What to Be Tested For
The two most common diagnostic tests for Lyme are the enzyme-linked immunosorbent assay (ELISA) and the Western blot. Both of these blood tests measure the presence of antibodies that form in your body if you are infected with Borrelia burgdorferi, the bacterium that causes Lyme.
According to the International Lyme and Associated Diseases Society (ILADS), the tests are not always reliable to make a definitive diagnosis of Lyme. Both the ELISA and Western Blot are indirect tests, since they measure an antibody’s response to the infection, not the infection itself. However, it can take weeks to generate enough antibodies to be detected by these tests.
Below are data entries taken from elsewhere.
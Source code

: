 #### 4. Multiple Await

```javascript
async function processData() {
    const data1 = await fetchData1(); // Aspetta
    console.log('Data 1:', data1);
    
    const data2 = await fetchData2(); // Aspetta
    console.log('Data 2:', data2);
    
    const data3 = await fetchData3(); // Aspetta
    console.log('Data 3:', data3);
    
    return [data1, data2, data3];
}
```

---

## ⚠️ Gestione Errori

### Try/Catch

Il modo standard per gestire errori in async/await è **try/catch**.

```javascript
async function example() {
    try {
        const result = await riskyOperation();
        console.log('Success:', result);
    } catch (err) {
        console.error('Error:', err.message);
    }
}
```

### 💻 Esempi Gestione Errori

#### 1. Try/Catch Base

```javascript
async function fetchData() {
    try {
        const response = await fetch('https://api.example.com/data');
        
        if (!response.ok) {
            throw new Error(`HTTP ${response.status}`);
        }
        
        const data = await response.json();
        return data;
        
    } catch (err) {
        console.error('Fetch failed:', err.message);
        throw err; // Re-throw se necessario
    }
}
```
As a result, a blood test may give false negative results even if you are infected with Lyme
ELISA – This is the screening test used when Lyme disease is first suspected. It measures the levels of antibodies against Lyme bacteria. According to the Centers of Disease Control and Prevention, if the test proves negative for the antibodies, no further test is recommended. If the ELISA is positive or unclear, a second test is recommended to confirm the disease. However, the ELISA is falsely negative nearly 50% of the time. Sadly, many people are never tested beyond this point and are told they do not have Lyme disease when in fact they may be infected.
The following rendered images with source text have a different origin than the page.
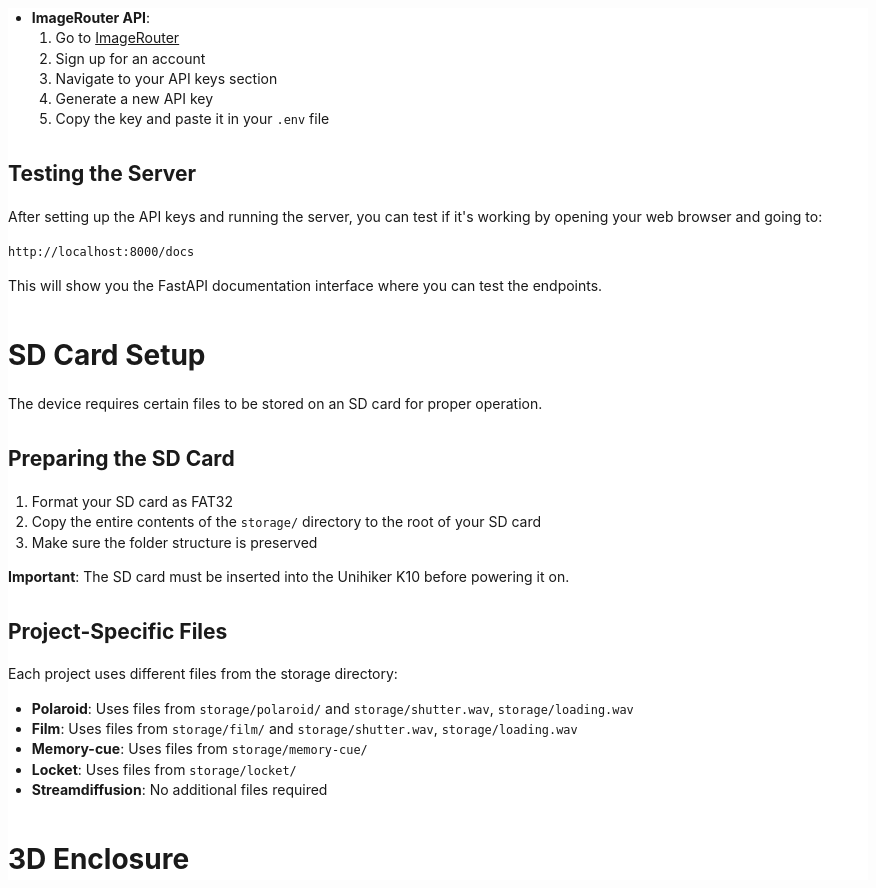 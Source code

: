 - **ImageRouter API**:
  1. Go to [ImageRouter](https://imagerouter.io/)
  2. Sign up for an account
  3. Navigate to your API keys section
  4. Generate a new API key
  5. Copy the key and paste it in your `.env` file

## Testing the Server

After setting up the API keys and running the server, you can test if it's working by opening your web browser and going to:

```
http://localhost:8000/docs
```

This will show you the FastAPI documentation interface where you can test the endpoints.

# SD Card Setup

The device requires certain files to be stored on an SD card for proper operation.

## Preparing the SD Card

1. Format your SD card as FAT32
2. Copy the entire contents of the `storage/` directory to the root of your SD card
3. Make sure the folder structure is preserved

**Important**: The SD card must be inserted into the Unihiker K10 before powering it on.

## Project-Specific Files

Each project uses different files from the storage directory:

- **Polaroid**: Uses files from `storage/polaroid/` and `storage/shutter.wav`, `storage/loading.wav`
- **Film**: Uses files from `storage/film/` and `storage/shutter.wav`, `storage/loading.wav`
- **Memory-cue**: Uses files from `storage/memory-cue/`
- **Locket**: Uses files from `storage/locket/`
- **Streamdiffusion**: No additional files required

# 3D Enclosure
WESTERN BLOT – This test is run as a second-stage to confirm a positive ELISA result. It also tests for antibodies, however it reports reactivity against a panel of 10 different proteins found on the Lyme bacteria. According to the CDC, 5 of the bands must be positive for an overall positive, reportable Western blot test result.
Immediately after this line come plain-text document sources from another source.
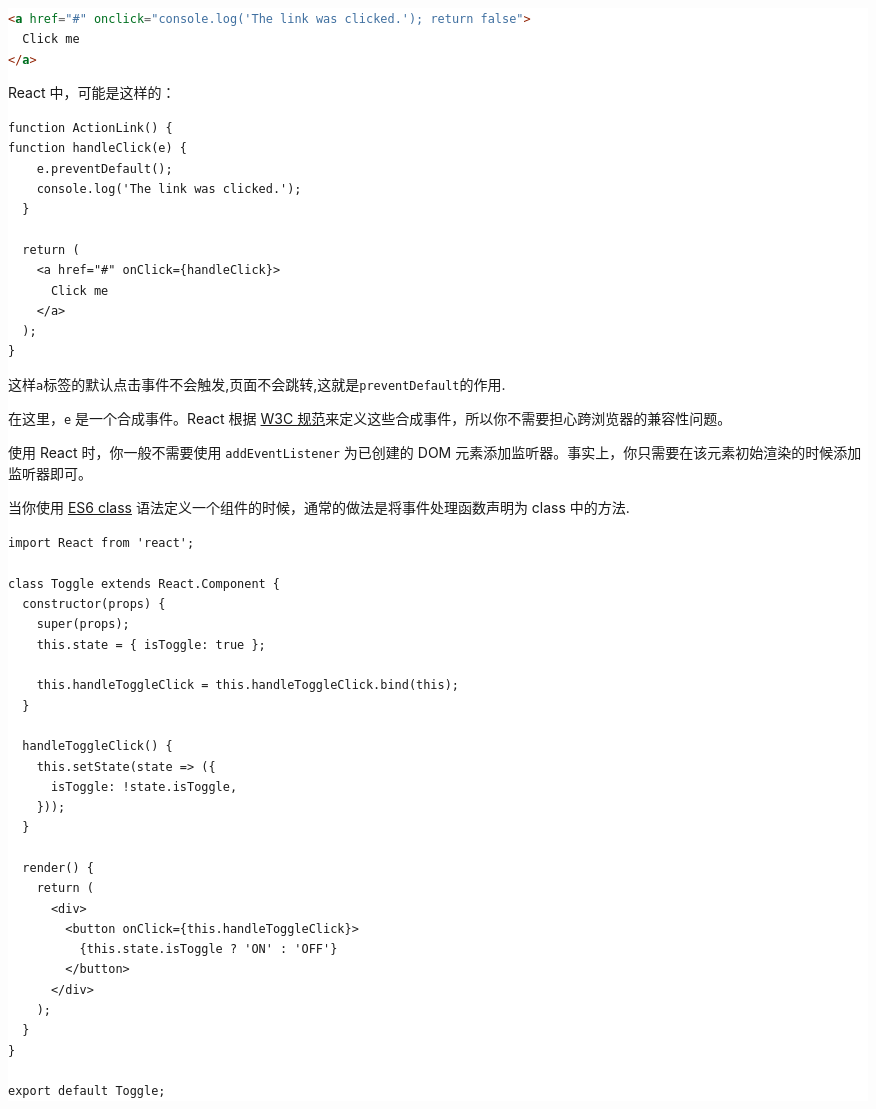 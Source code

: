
 ```html
<a href="#" onclick="console.log('The link was clicked.'); return false">
  Click me
</a>
```

React 中，可能是这样的：

```react
function ActionLink() {
function handleClick(e) {
    e.preventDefault();
    console.log('The link was clicked.');
  }

  return (
    <a href="#" onClick={handleClick}>
      Click me
    </a>
  );
}
```

这样`a`标签的默认点击事件不会触发,页面不会跳转,这就是`preventDefault`的作用.

在这里，`e` 是一个合成事件。React 根据 [W3C 规范](https://www.w3.org/TR/DOM-Level-3-Events/)来定义这些合成事件，所以你不需要担心跨浏览器的兼容性问题。

使用 React 时，你一般不需要使用 `addEventListener` 为已创建的 DOM 元素添加监听器。事实上，你只需要在该元素初始渲染的时候添加监听器即可。

当你使用 [ES6 class](https://developer.mozilla.org/en/docs/Web/JavaScript/Reference/Classes) 语法定义一个组件的时候，通常的做法是将事件处理函数声明为 class 中的方法.

```REACT
import React from 'react';

class Toggle extends React.Component {
  constructor(props) {
    super(props);
    this.state = { isToggle: true };

    this.handleToggleClick = this.handleToggleClick.bind(this);
  }

  handleToggleClick() {
    this.setState(state => ({
      isToggle: !state.isToggle,
    }));
  }

  render() {
    return (
      <div>
        <button onClick={this.handleToggleClick}>
          {this.state.isToggle ? 'ON' : 'OFF'}
        </button>
      </div>
    );
  }
}

export default Toggle;
```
This is generally considered the most reliable test currently available (although it is estimated to be only 80% accurate even at the best labs). Many doctors will not consider using this test unless the ELISA is positive, thus missing an important diagnostic tool.
Some Lyme specialists and scientists believe that there are five very specific bands on the Western blot test that are highly indicative of Lyme disease, band numbers 23, 31, 34, 39 and 93. If any of these bands are positive and the patient is experiencing symptoms of Lyme disease, they may feel treatment is warranted.
To get the most accurate blood test results possible, ask your physician to use both the ELISA and Western blot tests. If your insurance company will only pay for one test, you might want to consider paying for the other test yourself. Since results and interpretation of blood tests vary from lab to lab, ask your physician if it would be possible to send the blood to more than one lab.
PCR – The two-tiered antibody tests are the mainstay of laboratory testing for Lyme disease. However polymerase chain reaction assays (PCR) are being used more often in clinical settings. PCR testing is used to identify a current infection if you have symptoms of Lyme that haven’t gotten better after treatment. It detects the DNA of the Lyme bacteria drawn from an infected joint (usually cerebrospinal fluid). A positive PCR test almost always guarantees that you have Lyme, depending on the accuracy of the lab that performed the test. However there can be false-negative results as well.
C6-PEPTIDE TEST – Available since 2000, the Lyme C6 Peptide ELISA is quite different from the present ELISA test. Developed at Tulane University, this test confirms exposure in more than 60% of patients. However, like other tests, it still has many false-negatives.
CO-INFECTIONS – Ask your doctor to also consider testing for co-infections such as Babesia, Ehrlichia and Bartonella as an increasing number of ticks have been found to carry and transmit multiple infections, and the tests and treatments for some of these co-infections are different than those for Lyme disease.
ASK FOR A COPY OF ALL YOUR TEST RESULTS
Remember, you have the right as a patient to request any testing you feel is necessary, and to receive copies of the results. It is important to keep accurate records, and it may be helpful to keep a copy of your medical records for future use.